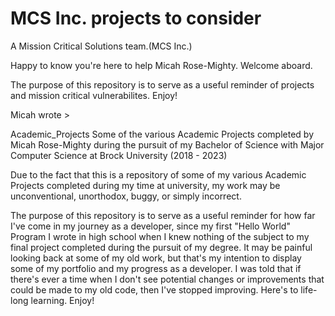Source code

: # MCS Inc. projects to consider

A Mission Critical Solutions team.(MCS Inc.)

Happy to know you're here to help Micah Rose-Mighty. Welcome aboard.

The purpose of this repository is to serve as a useful reminder of projects and mission critical vulnerabilites. Enjoy!


Micah wrote >

Academic_Projects
 Some of the various Academic Projects completed by Micah Rose-Mighty during the pursuit of my Bachelor of Science with Major Computer Science at Brock University (2018 - 2023)

Due to the fact that this is a repository of some of my various Academic Projects completed during my time at university, my work may be unconventional, unorthodox, buggy, or simply incorrect.

The purpose of this repository is to serve as a useful reminder for how far I've come in my journey as a developer, since my first "Hello World" Program I wrote in high school when I knew nothing of the subject to my final project completed during the pursuit of my degree. It may be painful looking back at some of my old work, but that's my intention to display some of my portfolio and my progress as a developer. I was told that if there's ever a time when I don't see potential changes or improvements that could be made to my old code, then I've stopped improving. Here's to life-long learning. Enjoy!
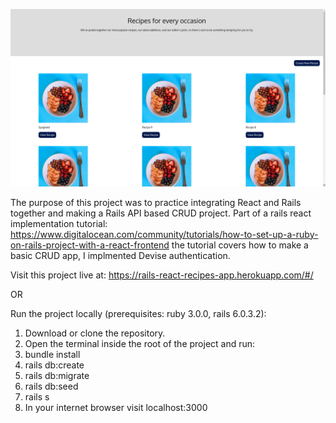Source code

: ![screen shot](screenshot.png)

The purpose of this project was to practice integrating React and Rails together and making a Rails API based CRUD project. Part of a rails react implementation tutorial: https://www.digitalocean.com/community/tutorials/how-to-set-up-a-ruby-on-rails-project-with-a-react-frontend the tutorial covers how to make a basic CRUD app, I implmented Devise authentication.

Visit this project live at: https://rails-react-recipes-app.herokuapp.com/#/

OR

Run the project locally (prerequisites: ruby 3.0.0, rails 6.0.3.2):

1. Download or clone the repository.
2. Open the terminal inside the root of the project and run:
3. bundle install
4. rails db:create
5. rails db:migrate
6. rails db:seed
7. rails s
8. In your internet browser visit localhost:3000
------
**Problem:** Count the lines of the material above that contain "Mighty"; your reply is that number and no more.

**Your response:** 2